A real estate agent is a licensed professional who acts as an intermediary between buyers and sellers during property transactions. These professionals facilitate the process of buying, selling, or renting properties on behalf of their clients. Here are the primary characteristics of a real estate agent:

  • Licensing: To become a real estate agent, individuals must complete the required pre-licensing education, pass a state-approved licensing exam, and maintain continuing education credits to stay updated on industry practices.
  • Supervision: Real estate agents are required to work under the supervision of a licensed real estate broker. This arrangement provides agents with valuable guidance and mentorship, especially when they are starting their careers.
  • Day-to-day operations: Real estate agents are actively engaged in assisting clients with property showings, negotiations, drafting contracts, and coordinating transactions. They often focus on building relationships and generating leads to expand their client base.
  • Income: Agents earn their income through commissions derived from successful property transactions, but they cannot directly receive commissions from clients. Instead, the seller pays the listing broker upon the property's successful sale. Subsequently, the listing broker divides the commission with the listing agent. The broker may also share the commission with the buyer's broker, who, in turn, may further divide it with the buyer's agent. This commission-sharing system ensures that all parties involved in the transaction receive fair compensation for their respective roles.

Real estate broker

A real estate broker holds a higher level of responsibility within the real estate industry and can perform all the duties of a real estate agent. However, brokers have additional qualifications and capabilities. Here's what sets real estate brokers apart:

  • Higher licensing requirements: Becoming a real estate broker involves obtaining additional education and experience beyond what is required to become an agent. The exact requirements vary by state but often include a certain number of years as a licensed agent, a minimum number of transactions, and completion of advanced real estate courses.
  • Owning a brokerage: A significant distinction between agents and brokers is that brokers have the option to establish and operate their own real estate brokerage. This allows them to build their brand, hire agents, and create a team.
  • Supervision of agents: Brokers have the authority to supervise and manage real estate agents and other brokers working under their brokerage. They are responsible for ensuring that all transactions adhere to legal and ethical standards.
  • Taking commissions: Real estate brokers take commissions from clients once a transaction is completed. Then they split it with the other parties involved in the transaction. Commission rates are negotiable and vary depending on the brokerage, an agent's experience level, and other factors.

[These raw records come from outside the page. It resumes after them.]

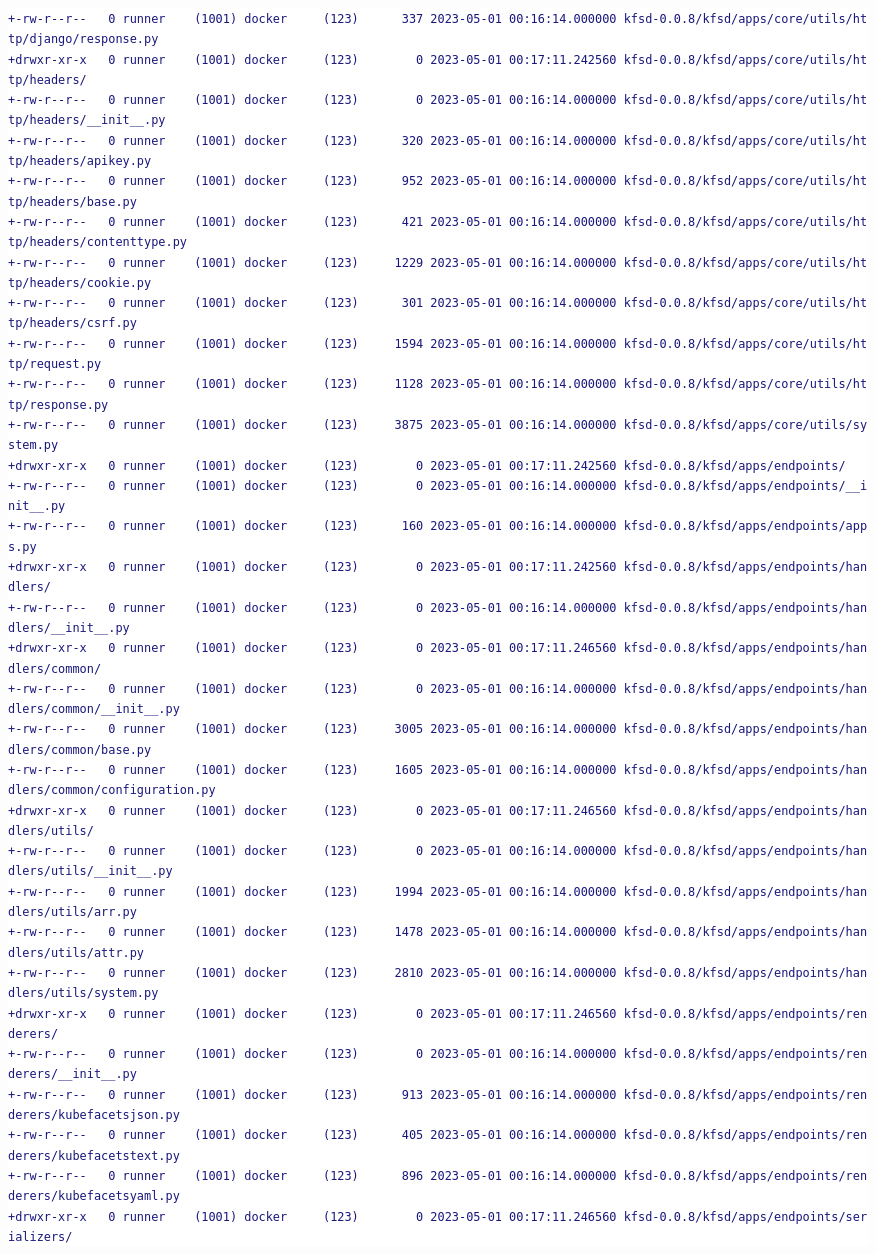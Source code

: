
 ```diff
+-rw-r--r--   0 runner    (1001) docker     (123)      337 2023-05-01 00:16:14.000000 kfsd-0.0.8/kfsd/apps/core/utils/http/django/response.py
+drwxr-xr-x   0 runner    (1001) docker     (123)        0 2023-05-01 00:17:11.242560 kfsd-0.0.8/kfsd/apps/core/utils/http/headers/
+-rw-r--r--   0 runner    (1001) docker     (123)        0 2023-05-01 00:16:14.000000 kfsd-0.0.8/kfsd/apps/core/utils/http/headers/__init__.py
+-rw-r--r--   0 runner    (1001) docker     (123)      320 2023-05-01 00:16:14.000000 kfsd-0.0.8/kfsd/apps/core/utils/http/headers/apikey.py
+-rw-r--r--   0 runner    (1001) docker     (123)      952 2023-05-01 00:16:14.000000 kfsd-0.0.8/kfsd/apps/core/utils/http/headers/base.py
+-rw-r--r--   0 runner    (1001) docker     (123)      421 2023-05-01 00:16:14.000000 kfsd-0.0.8/kfsd/apps/core/utils/http/headers/contenttype.py
+-rw-r--r--   0 runner    (1001) docker     (123)     1229 2023-05-01 00:16:14.000000 kfsd-0.0.8/kfsd/apps/core/utils/http/headers/cookie.py
+-rw-r--r--   0 runner    (1001) docker     (123)      301 2023-05-01 00:16:14.000000 kfsd-0.0.8/kfsd/apps/core/utils/http/headers/csrf.py
+-rw-r--r--   0 runner    (1001) docker     (123)     1594 2023-05-01 00:16:14.000000 kfsd-0.0.8/kfsd/apps/core/utils/http/request.py
+-rw-r--r--   0 runner    (1001) docker     (123)     1128 2023-05-01 00:16:14.000000 kfsd-0.0.8/kfsd/apps/core/utils/http/response.py
+-rw-r--r--   0 runner    (1001) docker     (123)     3875 2023-05-01 00:16:14.000000 kfsd-0.0.8/kfsd/apps/core/utils/system.py
+drwxr-xr-x   0 runner    (1001) docker     (123)        0 2023-05-01 00:17:11.242560 kfsd-0.0.8/kfsd/apps/endpoints/
+-rw-r--r--   0 runner    (1001) docker     (123)        0 2023-05-01 00:16:14.000000 kfsd-0.0.8/kfsd/apps/endpoints/__init__.py
+-rw-r--r--   0 runner    (1001) docker     (123)      160 2023-05-01 00:16:14.000000 kfsd-0.0.8/kfsd/apps/endpoints/apps.py
+drwxr-xr-x   0 runner    (1001) docker     (123)        0 2023-05-01 00:17:11.242560 kfsd-0.0.8/kfsd/apps/endpoints/handlers/
+-rw-r--r--   0 runner    (1001) docker     (123)        0 2023-05-01 00:16:14.000000 kfsd-0.0.8/kfsd/apps/endpoints/handlers/__init__.py
+drwxr-xr-x   0 runner    (1001) docker     (123)        0 2023-05-01 00:17:11.246560 kfsd-0.0.8/kfsd/apps/endpoints/handlers/common/
+-rw-r--r--   0 runner    (1001) docker     (123)        0 2023-05-01 00:16:14.000000 kfsd-0.0.8/kfsd/apps/endpoints/handlers/common/__init__.py
+-rw-r--r--   0 runner    (1001) docker     (123)     3005 2023-05-01 00:16:14.000000 kfsd-0.0.8/kfsd/apps/endpoints/handlers/common/base.py
+-rw-r--r--   0 runner    (1001) docker     (123)     1605 2023-05-01 00:16:14.000000 kfsd-0.0.8/kfsd/apps/endpoints/handlers/common/configuration.py
+drwxr-xr-x   0 runner    (1001) docker     (123)        0 2023-05-01 00:17:11.246560 kfsd-0.0.8/kfsd/apps/endpoints/handlers/utils/
+-rw-r--r--   0 runner    (1001) docker     (123)        0 2023-05-01 00:16:14.000000 kfsd-0.0.8/kfsd/apps/endpoints/handlers/utils/__init__.py
+-rw-r--r--   0 runner    (1001) docker     (123)     1994 2023-05-01 00:16:14.000000 kfsd-0.0.8/kfsd/apps/endpoints/handlers/utils/arr.py
+-rw-r--r--   0 runner    (1001) docker     (123)     1478 2023-05-01 00:16:14.000000 kfsd-0.0.8/kfsd/apps/endpoints/handlers/utils/attr.py
+-rw-r--r--   0 runner    (1001) docker     (123)     2810 2023-05-01 00:16:14.000000 kfsd-0.0.8/kfsd/apps/endpoints/handlers/utils/system.py
+drwxr-xr-x   0 runner    (1001) docker     (123)        0 2023-05-01 00:17:11.246560 kfsd-0.0.8/kfsd/apps/endpoints/renderers/
+-rw-r--r--   0 runner    (1001) docker     (123)        0 2023-05-01 00:16:14.000000 kfsd-0.0.8/kfsd/apps/endpoints/renderers/__init__.py
+-rw-r--r--   0 runner    (1001) docker     (123)      913 2023-05-01 00:16:14.000000 kfsd-0.0.8/kfsd/apps/endpoints/renderers/kubefacetsjson.py
+-rw-r--r--   0 runner    (1001) docker     (123)      405 2023-05-01 00:16:14.000000 kfsd-0.0.8/kfsd/apps/endpoints/renderers/kubefacetstext.py
+-rw-r--r--   0 runner    (1001) docker     (123)      896 2023-05-01 00:16:14.000000 kfsd-0.0.8/kfsd/apps/endpoints/renderers/kubefacetsyaml.py
+drwxr-xr-x   0 runner    (1001) docker     (123)        0 2023-05-01 00:17:11.246560 kfsd-0.0.8/kfsd/apps/endpoints/serializers/
```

While both real estate brokers and real estate agents are crucial players in the industry, they have different roles and responsibilities. Real estate agents work under the supervision of brokers and focus on facilitating property transactions. On the other hand, real estate brokers have more advanced qualifications, can supervise agents, and have the option to establish their own brokerages.

Understanding these distinctions can help you make informed decisions when choosing a professional to assist you or when considering a career in this dynamic and rewarding field.